These are the velocities of light in each medium. 

    speed1 * sin(a1) = speed2 * sin(a2) 

    Because medium 1 is prevalently vacuum or air, speed1 is c itself. 

    c * sin(a1) = speed2 * sin(a2) 

    c / speed2 = sin(a2) / sin(a1) 

    speed2 / c = n1 / n2 
               = 1.000 / n2 
              -> 1 / n2 
 
    The indices of refraction are the ratios of the speed of light in 
vacuum (or air) to that in medium2. n1 for air or vacuum is set to 
unity, so the ratio is always 1/n2. 
    The sense is that in a medium other than a vacuum light travels 
SLOWER than c. 

    Maxwell by this analysis showed that refraction index is a direct 
feature of electromagnetic waves. And it applies to EMW of any 
wavelength, not just those exciting vision. 

Cherenkov effect 
 -------------- 
    The diminished speed of light within media other than a vacuum 
leads to a peculiar effect described by Cherenkov in about 1950. In 
nuclear experiments particles are accelerated to very nearly the 
lightspeed. When they are sent into a detection medium, such as liquid 
helium, they emit light in a pattern resembling the wake of a boat in 
water! The light LAGS the particle and is left behind! The nuclear 
particle is moving faster than light! This is the Cherenkov effect. 
    The particle is moving faster than the REDUCED lightspeed within 
the helium. The light radiates away at the actual speed of light for 
that medium and slower than particle itself. 
    No Einstein rules are broken. It remains true that no matter can 
excede the speed of light in vacuo, but it is also true that it can 
excede the slower speed of light within the medium it passes thru. 

Propogation of EMW
 ----------------
    Altho Maxwell's theory explained optics and radiation with 
electromagnetic eaves, these waves were only a maths model. Was light 
the only electromagnetic wave? Can other kinds exist? Can we 
deliberately make an electromagnetic wave? 
    Hertz in 1886 was the first to generate artificial  
electromagnetic waves. He built an electric circuit that oscillated 
electric and magnetic fields. he rigged up an other circuit to 
receive them. This was the birth of the electromagnetic industry. 
    Today we produce RMW by electronic devices, like at broadcast 
transmitters. They produce oscillating electric and magnetic fields 
which are released into the air as EMW thru an antenna. In the sketch 
    here '#' is the transmission house, '=' is the antenna. 
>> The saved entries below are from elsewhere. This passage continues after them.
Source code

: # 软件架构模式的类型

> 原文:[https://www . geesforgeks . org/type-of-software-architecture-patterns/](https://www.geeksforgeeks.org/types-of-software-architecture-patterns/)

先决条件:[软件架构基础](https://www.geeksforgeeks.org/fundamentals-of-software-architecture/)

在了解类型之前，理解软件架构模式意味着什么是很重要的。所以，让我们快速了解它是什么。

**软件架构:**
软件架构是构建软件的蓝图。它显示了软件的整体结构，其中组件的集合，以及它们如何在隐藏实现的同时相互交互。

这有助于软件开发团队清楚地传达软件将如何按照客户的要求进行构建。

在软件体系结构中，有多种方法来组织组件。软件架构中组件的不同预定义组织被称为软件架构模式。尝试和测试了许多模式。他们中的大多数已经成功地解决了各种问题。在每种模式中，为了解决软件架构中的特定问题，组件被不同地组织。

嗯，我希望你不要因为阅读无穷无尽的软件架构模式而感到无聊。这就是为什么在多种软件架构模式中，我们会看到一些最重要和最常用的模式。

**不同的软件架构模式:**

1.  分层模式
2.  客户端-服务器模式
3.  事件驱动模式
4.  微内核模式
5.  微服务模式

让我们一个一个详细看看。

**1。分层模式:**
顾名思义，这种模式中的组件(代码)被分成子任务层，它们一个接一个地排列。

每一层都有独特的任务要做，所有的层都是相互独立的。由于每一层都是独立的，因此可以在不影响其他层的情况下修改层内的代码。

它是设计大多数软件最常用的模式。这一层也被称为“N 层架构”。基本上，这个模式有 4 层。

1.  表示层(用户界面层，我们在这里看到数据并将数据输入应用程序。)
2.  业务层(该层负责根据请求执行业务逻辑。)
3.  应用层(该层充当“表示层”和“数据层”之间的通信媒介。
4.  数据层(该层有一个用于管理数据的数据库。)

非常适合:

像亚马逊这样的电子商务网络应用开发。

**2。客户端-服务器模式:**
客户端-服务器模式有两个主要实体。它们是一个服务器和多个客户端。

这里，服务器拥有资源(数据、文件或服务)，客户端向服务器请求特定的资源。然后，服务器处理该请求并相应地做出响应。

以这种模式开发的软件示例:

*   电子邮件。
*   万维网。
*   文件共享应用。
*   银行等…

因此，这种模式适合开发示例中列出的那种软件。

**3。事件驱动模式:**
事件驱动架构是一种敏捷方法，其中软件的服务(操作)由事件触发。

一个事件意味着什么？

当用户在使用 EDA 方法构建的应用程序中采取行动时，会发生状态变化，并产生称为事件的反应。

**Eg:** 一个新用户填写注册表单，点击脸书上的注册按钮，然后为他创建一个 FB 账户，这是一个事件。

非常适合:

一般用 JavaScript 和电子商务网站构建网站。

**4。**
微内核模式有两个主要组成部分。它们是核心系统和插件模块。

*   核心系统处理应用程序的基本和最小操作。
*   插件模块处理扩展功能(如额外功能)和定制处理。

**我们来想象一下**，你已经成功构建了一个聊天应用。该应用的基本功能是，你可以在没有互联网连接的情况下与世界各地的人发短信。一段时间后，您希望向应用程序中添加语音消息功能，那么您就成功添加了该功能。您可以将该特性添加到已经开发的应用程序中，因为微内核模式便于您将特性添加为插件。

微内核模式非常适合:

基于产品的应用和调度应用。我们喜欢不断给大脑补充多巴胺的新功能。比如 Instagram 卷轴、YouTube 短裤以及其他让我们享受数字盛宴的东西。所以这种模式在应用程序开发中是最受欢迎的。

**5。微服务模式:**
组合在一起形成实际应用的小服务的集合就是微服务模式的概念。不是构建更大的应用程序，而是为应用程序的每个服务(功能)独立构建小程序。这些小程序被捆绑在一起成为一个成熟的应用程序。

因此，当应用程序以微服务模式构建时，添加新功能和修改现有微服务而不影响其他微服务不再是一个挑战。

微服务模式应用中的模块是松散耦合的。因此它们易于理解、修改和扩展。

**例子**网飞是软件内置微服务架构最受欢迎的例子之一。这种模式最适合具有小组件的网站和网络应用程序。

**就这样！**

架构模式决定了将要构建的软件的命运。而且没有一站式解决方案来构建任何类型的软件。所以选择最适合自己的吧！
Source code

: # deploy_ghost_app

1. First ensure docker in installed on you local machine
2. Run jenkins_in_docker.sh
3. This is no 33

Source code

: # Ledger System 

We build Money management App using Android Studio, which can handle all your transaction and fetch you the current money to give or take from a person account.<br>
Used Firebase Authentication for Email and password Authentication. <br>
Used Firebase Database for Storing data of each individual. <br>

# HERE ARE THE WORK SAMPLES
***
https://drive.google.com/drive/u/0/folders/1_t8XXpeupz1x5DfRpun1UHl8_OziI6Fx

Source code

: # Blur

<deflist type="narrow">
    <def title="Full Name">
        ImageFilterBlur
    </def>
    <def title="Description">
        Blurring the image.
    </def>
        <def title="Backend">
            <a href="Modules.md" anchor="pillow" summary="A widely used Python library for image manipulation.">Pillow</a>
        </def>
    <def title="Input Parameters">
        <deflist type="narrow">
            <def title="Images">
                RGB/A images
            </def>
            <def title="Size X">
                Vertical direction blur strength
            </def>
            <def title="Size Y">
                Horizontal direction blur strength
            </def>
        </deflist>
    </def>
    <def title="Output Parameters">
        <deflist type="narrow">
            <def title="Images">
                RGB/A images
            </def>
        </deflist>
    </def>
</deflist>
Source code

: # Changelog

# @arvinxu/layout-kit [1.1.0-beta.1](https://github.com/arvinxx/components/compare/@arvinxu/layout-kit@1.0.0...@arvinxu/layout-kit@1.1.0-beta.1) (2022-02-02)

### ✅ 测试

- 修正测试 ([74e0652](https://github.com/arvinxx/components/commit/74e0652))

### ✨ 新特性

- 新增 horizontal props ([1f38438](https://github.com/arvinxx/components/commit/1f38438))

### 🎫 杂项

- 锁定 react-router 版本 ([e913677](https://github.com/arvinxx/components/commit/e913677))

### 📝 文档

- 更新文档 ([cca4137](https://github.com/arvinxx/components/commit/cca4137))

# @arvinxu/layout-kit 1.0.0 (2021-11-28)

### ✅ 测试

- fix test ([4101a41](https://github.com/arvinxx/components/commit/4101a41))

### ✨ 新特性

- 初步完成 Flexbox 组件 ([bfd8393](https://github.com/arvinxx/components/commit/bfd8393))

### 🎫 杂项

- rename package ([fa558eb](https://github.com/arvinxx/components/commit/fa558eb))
    ++  A  --         <- B <-         --  C  ++         -> D -> 
    +===#-==-         ===#===         -===#===+         ===#=== 
     >>>>>>>          .......          <<<<<<<          xxxxxxx 
                         >>>>>        ........          <<<<<<< 
                                       >>>>>>>          .......  
                                                        >>>>>>> 

    Scene A has the base oscillator sending electrons to the right end 
of the antenna and sucking them out of the left end. The positive 
charge there comes from the atomic protons that no longer have 
electrons to offset them. The separated charges produce an electric 
field pointing right, '>'. 
    Scene B has the base 1/4 oscillation cycle later when it stops 
pumping electrons. The electrons at right end of the antenna racing 
left. '<-'. This current sets up a magnetic field pointing out, to 
you, '.' suggesting an arrow point. It pushes away, sown in the 
sketch, the electric field from the previous 1/4 cycle. 
    Scene C is at the 2/4, 1/2, cycle when the base pumps electrons 
from the right end. This separated charge yields an electric field 
pointing left , '<'. It pushes the previous electric and magnetic 
fields away. 
    Scene D is at 3/4 cycle of the oscillator. Pumping stops and 
electrons race right along the antenna, '->'. They generate a magnetic 
field pointing away from you, 'x', alluding to arrow feathers. This 
field shoves away the earlier electric and magnetic fields. 
     After scene D the transmitter circuit begins a second cycle back 
at scene A. The fields travel away at lightspeed to constitute the 
electromagnetic wave. 
    We now stand downrnge from the broadcast base and watch the wave 
pass by. The base sends out in alternation an electric and then a 
magnetic field in  a sequence of repeating cycles. The fields are 1/4 
1/4 cycle out of step. As one is cresting to its maximum strength the 
other is passing thru its zero strength. 
    Stand alongside an EMW passing in front of us, we see something 
like this, where the wave is traveling to the right along the x-axis 
at speed c.
     This is a snapshot of several wavelengths of the EMW showing the 
direction of the two interacting fields. The base is off-page at the 
left and wave travels by us left to right. Prior segments move to the 
right farther downrange. 

  ^^^ ... vvv xxx ^^^ ... vvv xxx ^^^ ... vvv xxx ^^^ ... vvv xxx 
  ^^^ ... vvv xxx ^^^ ... vvv xxx ^^^ ... vvv xxx ^^^ ... vvv xxx 
  ^^^ ... vvv xxx ^^^ ... vvv xxx ^^^ ... vvv xxx ^^^ ... vvv xxx 
           |               |           |               | 
           |<-wavelength-->|           |<-wavelength-->| 

    ^ = positive pointing electric field (arrow up) 
    . = north pointing magnetic field  (arrow point) 
    v = negative pointing electric field (arrow down) 
    x = south pointing magnetic field (arrow feathers) 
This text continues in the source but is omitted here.